(Dataset records)
= = = = =
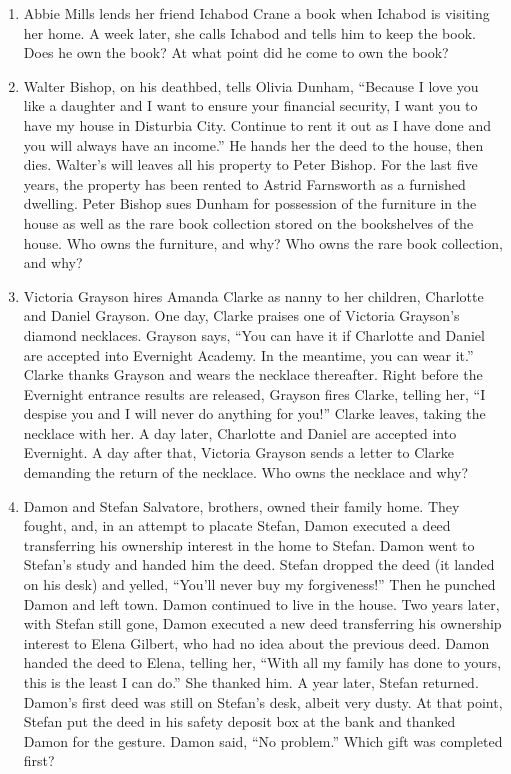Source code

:\begin{enumerate}
\item Abbie Mills lends her friend Ichabod Crane a book when Ichabod is visiting
her home.  A week later, she calls Ichabod and tells him to keep the book. 
Does he own the book?  At what point did he come to own the book?

\item Walter Bishop, on his deathbed, tells Olivia Dunham, ``Because I love you
like a daughter and I want to ensure your financial security, I want you to
have my house in Disturbia City.  Continue to rent it out as I have done and
you will always have an income.''  He hands her the deed to the house, then
dies.  Walter's will leaves all his property to Peter Bishop.  For the last
five years, the property has been rented to Astrid Farnsworth as a furnished
dwelling.  Peter Bishop sues Dunham for possession of the furniture in the
house as well as the rare book collection stored on the bookshelves of the
house.  Who owns the furniture, and why?  Who owns the rare book collection,
and why?


\item Victoria Grayson hires Amanda Clarke as nanny to her children, Charlotte
and Daniel Grayson.  One day, Clarke praises one of Victoria Grayson's diamond
necklaces.  Grayson says, ``You can have it if Charlotte and Daniel are
accepted into Evernight Academy.  In the meantime, you can wear it.''  Clarke
thanks Grayson and wears the necklace thereafter.  Right before the Evernight
entrance results are released, Grayson fires Clarke, telling her, ``I despise
you and I will never do anything for you!''  Clarke leaves, taking the necklace
with her.  A day later, Charlotte and Daniel are accepted into Evernight.  A
day after that, Victoria Grayson sends a letter to Clarke demanding the return
of the necklace.  Who owns the necklace and why?


\item Damon and Stefan Salvatore, brothers, owned their family home.  They
fought, and, in an attempt to placate Stefan, Damon executed a deed
transferring his ownership interest in the home to Stefan.  Damon went to
Stefan's study and handed him the deed.  Stefan dropped the deed (it landed on
his desk) and yelled, ``You'll never buy my forgiveness!'' Then he punched
Damon and left town.  Damon continued to live in the house.  Two years later,
with Stefan still gone, Damon executed a new deed transferring his ownership
interest to Elena Gilbert, who had no idea about the previous deed.  Damon
handed the deed to Elena, telling her, ``With all my family has done to yours,
this is the least I can do.''  She thanked him.  A year later, Stefan returned.
 Damon's first deed was still on Stefan's desk, albeit very dusty.  At that
point, Stefan put the deed in his safety deposit box at the bank and thanked
Damon for the gesture.  Damon said, ``No problem.''  Which gift was completed
first?



\end{enumerate}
= = = = =
> _TASK INSTRUCTIONS_: Only lines holding the string "furniture" are wanted; gather each one from the entries above.

> _TASK RESPONSE_:
dwelling.  Peter Bishop sues Dunham for possession of the furniture in the
house.  Who owns the furniture, and why?  Who owns the rare book collection,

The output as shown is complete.